→ **Action item**
The number of lines below containing the word "class" is all that should be returned.

→ **Data to use**
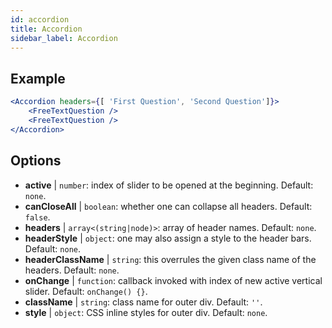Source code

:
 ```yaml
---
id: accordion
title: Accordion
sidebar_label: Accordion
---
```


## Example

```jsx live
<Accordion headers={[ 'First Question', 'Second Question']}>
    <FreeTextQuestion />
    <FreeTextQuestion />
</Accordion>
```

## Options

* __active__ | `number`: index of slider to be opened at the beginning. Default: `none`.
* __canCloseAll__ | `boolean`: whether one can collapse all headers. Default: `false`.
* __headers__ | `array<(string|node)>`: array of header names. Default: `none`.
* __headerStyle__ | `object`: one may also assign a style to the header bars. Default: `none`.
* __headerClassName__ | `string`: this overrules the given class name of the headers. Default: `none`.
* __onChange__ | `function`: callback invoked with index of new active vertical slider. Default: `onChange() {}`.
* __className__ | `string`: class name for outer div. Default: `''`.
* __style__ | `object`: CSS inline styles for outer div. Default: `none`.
---
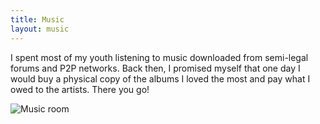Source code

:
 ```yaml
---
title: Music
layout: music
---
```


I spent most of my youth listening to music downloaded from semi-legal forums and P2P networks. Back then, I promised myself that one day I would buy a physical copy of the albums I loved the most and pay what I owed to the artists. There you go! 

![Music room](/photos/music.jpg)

→ **Exercise response**
2